You might not find Bermuda or Hawaii (unless you had an am/fm radio onboard and they were still broadcasting) after some despot caused the GPS system to be shut down, but you'd certainly find a coastline and then be able to make your way home without a sextant. Heck, you can see the nighttime skyglow from any major coastal city out at sea before you can see the coast in daytime.
To justify a sextant on the concept that the GPS system might be shut down for the end of the world, is pushing the concept a bit. If the world ends, you'll probably be safe staying at sea anyhow.
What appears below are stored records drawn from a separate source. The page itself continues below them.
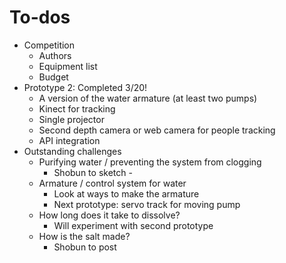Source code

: To-dos
==========
* Competition	
	* Authors
	* Equipment list
	* Budget
* Prototype 2: Completed 3/20!
	* A version of the water armature (at least two pumps)
	* Kinect for tracking
	* Single projector
	* Second depth camera or web camera for people tracking
	* API integration
* Outstanding challenges
	* Purifying water / preventing the system from clogging
		* Shobun to sketch - 
	* Armature / control system for water
		* Look at ways to make the armature
		* Next prototype: servo track for moving pump
	* How long does it take to dissolve?
		* Will experiment with second prototype
	* How is the salt made?
		* Shobun to post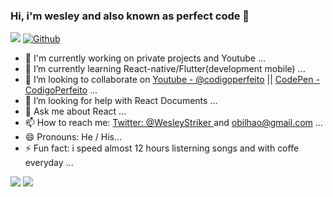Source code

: ### Hi, i'm wesley and also known as perfect code 👋

![](https://visitor-badge.laobi.icu/badge?page_id=Codigoperfeito)
[![Github](https://img.shields.io/github/followers/codigoperfeito?label=Follow&style=social)](https://github.com/codigoperfeito)


- 🔭 I'm currently working on private projects and Youtube ...
- 🌱 I’m currently learning React-native/Flutter(development mobile) ...
- 👯 I’m looking to collaborate on [Youtube - @codigoperfeito](https://www.youtube.com/channel/UCTWnlBATwfYnz8rRWNeX1cQ) || [CodePen - CodigoPerfeito](https://codepen.io/codigoperfeito) ...
- 🤔 I’m looking for help with React Documents ...
- 💬 Ask me about React ...
- 📫 How to reach me: [Twitter: @WesleyStriker ](https://twitter.com/wesleystriker) and obilhao@gmail.com ...
- 😄 Pronouns: He / His...
- ⚡ Fun fact: i speed almost 12 hours listerning songs and with coffe everyday ...

<img src="https://github-readme-stats.vercel.app/api?username=codigoperfeito&&show_icons=true&title_color=ffffff&icon_color=bb2acf&text_color=daf7dc&bg_color=191919">
<img src="https://github-readme-stats.vercel.app/api/top-langs/?username=codigoperfeito&theme=tokyonight">

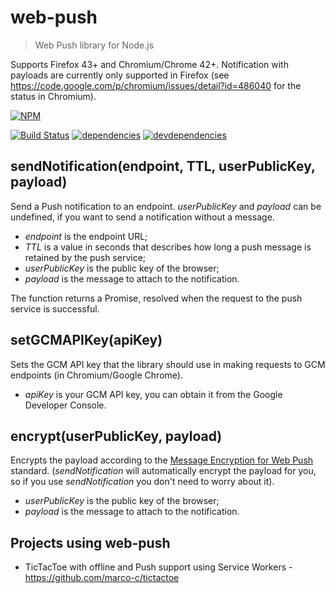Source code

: # web-push
> Web Push library for Node.js

Supports Firefox 43+ and Chromium/Chrome 42+.
Notification with payloads are currently only supported in Firefox (see https://code.google.com/p/chromium/issues/detail?id=486040 for the status in Chromium).

[![NPM](https://nodei.co/npm/web-push.svg?downloads=true)](https://www.npmjs.com/package/web-push)

[![Build Status](https://travis-ci.org/marco-c/web-push.svg)](https://travis-ci.org/marco-c/web-push)
[![dependencies](https://david-dm.org/marco-c/web-push.svg)](https://david-dm.org/marco-c/web-push)
[![devdependencies](https://david-dm.org/marco-c/web-push/dev-status.svg)](https://david-dm.org/marco-c/web-push#info=devDependencies)

## sendNotification(endpoint, TTL, userPublicKey, payload)

Send a Push notification to an endpoint. *userPublicKey* and *payload* can be undefined, if you want to send a notification without a message.
- *endpoint* is the endpoint URL;
- *TTL* is a value in seconds that describes how long a push message is retained by the push service;
- *userPublicKey* is the public key of the browser;
- *payload* is the message to attach to the notification.

The function returns a Promise, resolved when the request to the push service is successful.

## setGCMAPIKey(apiKey)

Sets the GCM API key that the library should use in making requests to GCM endpoints (in Chromium/Google Chrome).
- *apiKey* is your GCM API key, you can obtain it from the Google Developer Console.

## encrypt(userPublicKey, payload)

Encrypts the payload according to the [Message Encryption for Web Push](https://tools.ietf.org/html/draft-thomson-webpush-encryption-00) standard. (*sendNotification* will automatically encrypt the payload for you, so if you use *sendNotification* you don't need to worry about it).
- *userPublicKey* is the public key of the browser;
- *payload* is the message to attach to the notification.

## Projects using web-push

- TicTacToe with offline and Push support using Service Workers - https://github.com/marco-c/tictactoe
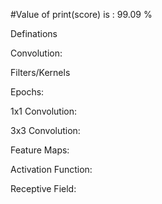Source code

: #Value of print(score) is : 99.09 %

Definations

Convolution:

Filters/Kernels

Epochs:

1x1 Convolution:

3x3 Convolution:

Feature Maps:

Activation Function:

Receptive Field:
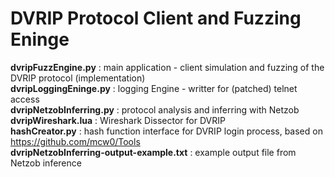 # DVRIP Protocol Client and Fuzzing Eninge
**dvripFuzzEngine.py** : main application - client simulation and fuzzing of the DVRIP protocol (implementation)  
**dvripLoggingEninge.py** : logging Engine - writter for (patched) telnet access  
**dvripNetzobInferring.py** : protocol analysis and inferring with Netzob  
**dvripWireshark.lua** : Wireshark Dissector for DVRIP  
**hashCreator.py** : hash function interface for DVRIP login process, based on https://github.com/mcw0/Tools  
**dvripNetzobInferring-output-example.txt** : example output file from Netzob inference
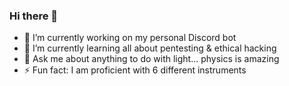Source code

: ### Hi there 👋

- 🔭 I’m currently working on my personal Discord bot
- 🌱 I’m currently learning all about pentesting & ethical hacking
- 💬 Ask me about anything to do with light... physics is amazing
- ⚡ Fun fact: I am proficient with 6 different instruments
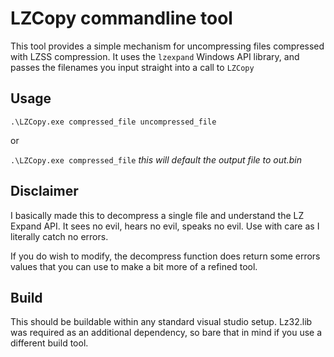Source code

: # LZCopy commandline tool
This tool provides a simple mechanism for uncompressing files compressed with LZSS compression. It uses the `lzexpand` Windows API library, and passes the filenames you input straight into a call to `LZCopy` 

## Usage
`.\LZCopy.exe compressed_file uncompressed_file`

or

`.\LZCopy.exe compressed_file` _this will default the output file to out.bin_

## Disclaimer
I basically made this to decompress a single file and understand the LZ Expand API. It sees no evil, hears no evil, speaks no evil. Use with care as I literally catch no errors.

If you do wish to modify, the decompress function does return some errors values that you can use to make a bit more of a refined tool.

## Build
This should be buildable within any standard visual studio setup. Lz32.lib was required as an additional dependency, so bare that in mind if you use a different build tool.
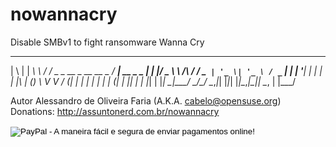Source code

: # nowannacry
Disable SMBv1 to fight ransomware Wanna Cry

 _   _    __        __                       ____            
| \ | | __\ \      / /_ _ _ __  _ __   __ _ / ___|_ __ _   _ 
|  \| |/ _ \ \ /\ / / _` | '_ \| '_ \ / _` | |   | '__| | | |
| |\  | (_) \ V  V / (_| | | | | | | | (_| | |___| |  | |_| |
|_| \_|\___/ \_/\_/ \__,_|_| |_|_| |_|\__,_|\____|_|   \__, |
                                                       |___/ 

Autor Alessandro de Oliveira Faria (A.K.A. cabelo@opensuse.org) 
Donations: http://assuntonerd.com.br/nowannacry 

<form action="https://www.paypal.com/cgi-bin/webscr" method="post" target="_top">
<input type="hidden" name="cmd" value="_s-xclick">
<input type="hidden" name="hosted_button_id" value="N8CNE6L994BRY">
<input type="image" src="https://www.paypalobjects.com/pt_BR/BR/i/btn/btn_donateCC_LG.gif" border="0" name="submit" alt="PayPal - A maneira fácil e segura de enviar pagamentos online!">
<img alt="" border="0" src="https://www.paypalobjects.com/pt_BR/i/scr/pixel.gif" width="1" height="1">
</form>



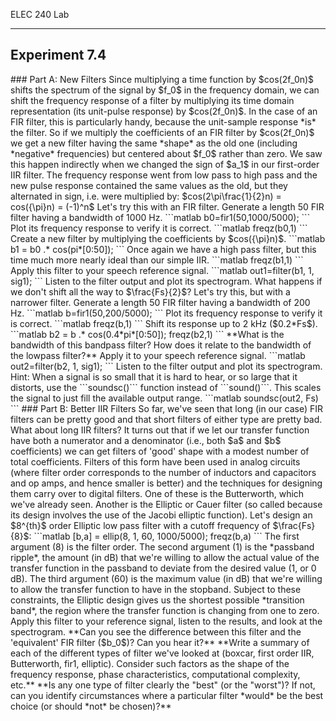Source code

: ELEC 240 Lab

------------------------------------------------------------------------

Experiment 7.4
--------------

\#\#\# Part A: New Filters Since multiplying a time function by
\$cos(2f\_0n)\$ shifts the spectrum of the signal by \$f\_0\$ in the
frequency domain, we can shift the frequency response of a filter by
multiplying its time domain representation (its unit-pulse response) by
\$cos(2f\_0n)\$. In the case of an FIR filter, this is particularly
handy, because the unit-sample response \*is\* the filter. So if we
multiply the coefficients of an FIR filter by \$cos(2f\_0n)\$ we get a
new filter having the same \*shape\* as the old one (including
\*negative\* frequencies) but centered about \$f\_0\$ rather than zero.
We saw this happen indirectly when we changed the sign of \$a\_1\$ in
our first-order IIR filter. The frequency response went from low pass to
high pass and the new pulse response contained the same values as the
old, but they alternated in sign, i.e. were multiplied by:
\$cos(2\\pi\\frac{1}{2}n) = cos({\\pi}n) = (-1)\^n\$ Let's try this with
an FIR filter. Generate a length 50 FIR filter having a bandwidth of
1000 Hz. \`\`\`matlab b0=fir1(50,1000/5000); \`\`\` Plot its frequency
response to verify it is correct. \`\`\`matlab freqz(b0,1) \`\`\` Create
a new filter by multiplying the coefficients by \$cos({\\pi}n)\$.
\`\`\`matlab b1 = b0 .\* cos(pi\*\[0:50\]); \`\`\` Once again we have a
high pass filter, but this time much more nearly ideal than our simple
IIR. \`\`\`matlab freqz(b1,1) \`\`\` Apply this filter to your speech
reference signal. \`\`\`matlab out1=filter(b1, 1, sig1); \`\`\` Listen
to the filter output and plot its spectrogram. What happens if we don't
shift all the way to \$\\frac{Fs}{2}\$? Let's try this, but with a
narrower filter. Generate a length 50 FIR filter having a bandwidth of
200 Hz. \`\`\`matlab b=fir1(50,200/5000); \`\`\` Plot its frequency
response to verify it is correct. \`\`\`matlab freqz(b,1) \`\`\` Shift
its response up to 2 kHz (\$0.2\*Fs\$). \`\`\`matlab b2 = b .\*
cos(0.4\*pi\*\[0:50\]); freqz(b2,1) \`\`\` \*\*What is the bandwidth of
this bandpass filter? How does it relate to the bandwidth of the lowpass
filter?\*\* Apply it to your speech reference signal. \`\`\`matlab
out2=filter(b2, 1, sig1); \`\`\` Listen to the filter output and plot
its spectrogram. Hint: When a signal is so small that it is hard to
hear, or so large that it distorts, use the \`\`\`soundsc()\`\`\`
function instead of \`\`\`sound()\`\`\`. This scales the signal to just
fill the available output range. \`\`\`matlab soundsc(out2, Fs) \`\`\`
\#\#\# Part B: Better IIR Filters So far, we've seen that long (in our
case) FIR filters can be pretty good and that short filters of either
type are pretty bad. What about long IIR filters? It turns out that if
we let our transfer function have both a numerator and a denominator
(i.e., both \$a\$ and \$b\$ coefficients) we can get filters of 'good'
shape with a modest number of total coefficients. Filters of this form
have been used in analog circuits (where filter order corresponds to the
number of inductors and capacitors and op amps, and hence smaller is
better) and the techniques for designing them carry over to digital
filters. One of these is the Butterworth, which we've already seen.
Another is the Elliptic or Cauer filter (so called because its design
involves the use of the Jacobi elliptic function). Let's design an
\$8\^{th}\$ order Elliptic low pass filter with a cutoff frequency of
\$\\frac{Fs}{8}\$: \`\`\`matlab \[b,a\] = ellip(8, 1, 60, 1000/5000);
freqz(b,a) \`\`\` The first argument (8) is the filter order. The second
argument (1) is the \*passband ripple\*, the amount (in dB) that we're
willing to allow the actual value of the transfer function in the
passband to deviate from the desired value (1, or 0 dB). The third
argument (60) is the maximum value (in dB) that we're willing to allow
the transfer function to have in the stopband. Subject to these
constraints, the Elliptic design gives us the shortest possible
\*transition band\*, the region where the transfer function is changing
from one to zero. Apply this filter to your reference signal, listen to
the results, and look at the spectrogram. \*\*Can you see the difference
between this filter and the 'equivalent' FIR filter (\$b\_0\$)? Can you
hear it?\*\* \*\*Write a summary of each of the different types of
filter we've looked at (boxcar, first order IIR, Butterworth, fir1,
elliptic). Consider such factors as the shape of the frequency response,
phase characteristics, computational complexity, etc.\*\* \*\*Is any one
type of filter clearly the "best" (or the "worst")? If not, can you
identify circumstances where a particular filter \*would\* be the best
choice (or should \*not\* be chosen)?\*\*

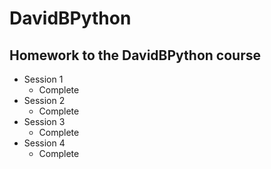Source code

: # DavidBPython

## Homework to the DavidBPython course

- Session 1
    - Complete
- Session 2
    - Complete
- Session 3
    - Complete
- Session 4
    - Complete

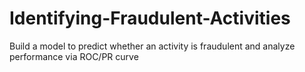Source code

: # Identifying-Fraudulent-Activities
Build a model to predict whether an activity is fraudulent and analyze performance via ROC/PR curve
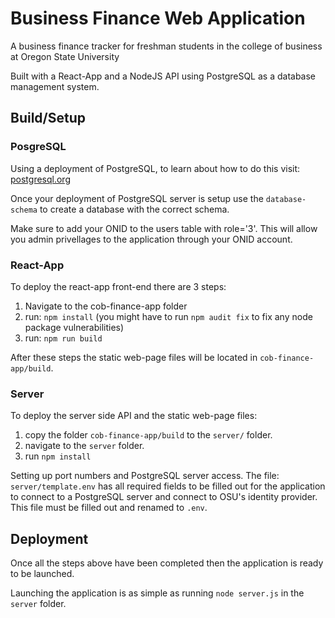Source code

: # Business Finance Web Application
A business finance tracker for freshman students in the college of business at Oregon State University

Built with a React-App and a NodeJS API using PostgreSQL as a database management system.

## Build/Setup

### PosgreSQL
Using a deployment of PostgreSQL, to learn about how to do this visit: [postgresql.org](https://www.postgresql.org/docs/current/tutorial-install.html)

Once your deployment of PostgreSQL server is setup use the `database-schema` to create a database with the correct schema.

Make sure to add your ONID to the users table with role='3'. This will allow you admin privellages to the application through your ONID account. 

### React-App
To deploy the react-app front-end there are 3 steps:
1. Navigate to the cob-finance-app folder
2. run: `npm install` (you might have to run `npm audit fix` to fix any node package vulnerabilities)
3. run: `npm run build`

After these steps the static web-page files will be located in `cob-finance-app/build`.

### Server
To deploy the server side API and the static web-page files:
1. copy the folder `cob-finance-app/build` to the `server/` folder.
2. navigate to the `server` folder.
3. run `npm install`

Setting up port numbers and PostgreSQL server access.
The file: `server/template.env` has all required fields to be filled out for the application to connect to a PostgreSQL server and connect to OSU's identity provider. This file must be filled out and renamed to `.env`.

## Deployment
Once all the steps above have been completed then the application is ready to be launched.

Launching the application is as simple as running `node server.js` in the `server` folder.
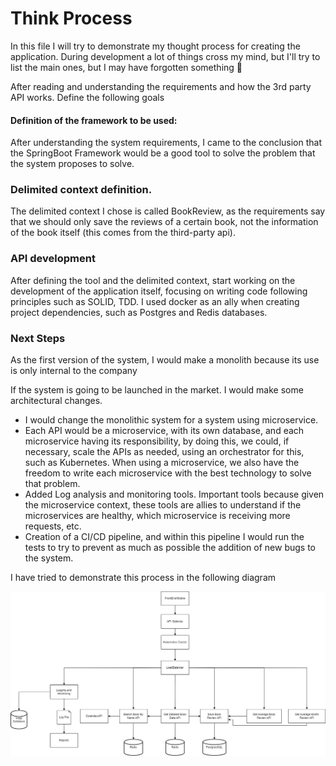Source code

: # Think Process
In this file I will try to demonstrate my thought process for creating the application. During development a lot of things cross my mind, but I'll try to list the main ones, but I may have forgotten something :grimacing:

After reading and understanding the requirements and how the 3rd party API works. Define the following goals

#### Definition of the framework to be used:
After understanding the system requirements, I came to the conclusion that the SpringBoot Framework would be a good tool to solve the problem that the system proposes to solve.

### Delimited context definition.

The delimited context I chose is called BookReview, as the requirements say that we should only save the reviews of a certain book, not the information of the book itself (this comes from the third-party api).

### API development

After defining the tool and the delimited context, start working on the development of the application itself, focusing on writing code following principles such as SOLID, TDD. I used docker as an ally when creating project dependencies, such as Postgres and Redis databases.

### Next Steps
As the first version of the system, I would make a monolith because its use is only internal to the company

If the system is going to be launched in the market. I would make some architectural changes.

- I would change the monolithic system for a system using microservice.
- Each API would be a microservice, with its own database, and each microservice having its responsibility, by doing 
this, we could, if necessary, scale the APIs as needed, using an orchestrator for this, such as Kubernetes.
When using a microservice, we also have the freedom to write each microservice with the best technology to solve 
that problem.
- Added Log analysis and monitoring tools. Important tools because given the microservice context, 
these tools are allies to understand if the microservices are healthy, which microservice is receiving more 
requests, etc.
- Creation of a CI/CD pipeline, and within this pipeline I would run the tests to try to prevent as 
much as possible the addition of new bugs to the system.

I have tried to demonstrate this process in the following diagram

![System Diagram](systemdiagram.png "System Diagram")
Celnav today makes a fine brain sharpener. A fine hobby, just like chess. But the same $300 that will buy a used low-end metal sextant, will buy two GPSes plus rechargeable batteries and a solar charger plus a brick of AA cells that can give you power for daily fixes for six months by themselves.
Drop the sextant, and you've got trash. Drop the GPS, and you've got the spare. With more spares at $100 each.
Celnav is an anachronism today. Like a horse and buggy, it still may be the best tool for a job--may be, some times. And it might make a nice change to take the horse and buggy out for a picnic in the country.
But in practical terms? Expensive, fragile, bulky, unreliable (use it during a 48-hour overcast, go ahead) and requiring a trained user and auxiliary materials.
Nice if you can afford it as a luxury and a hobby, but of little practical OR potential value these days. And that's from someone who has owned them and enjoyed using them.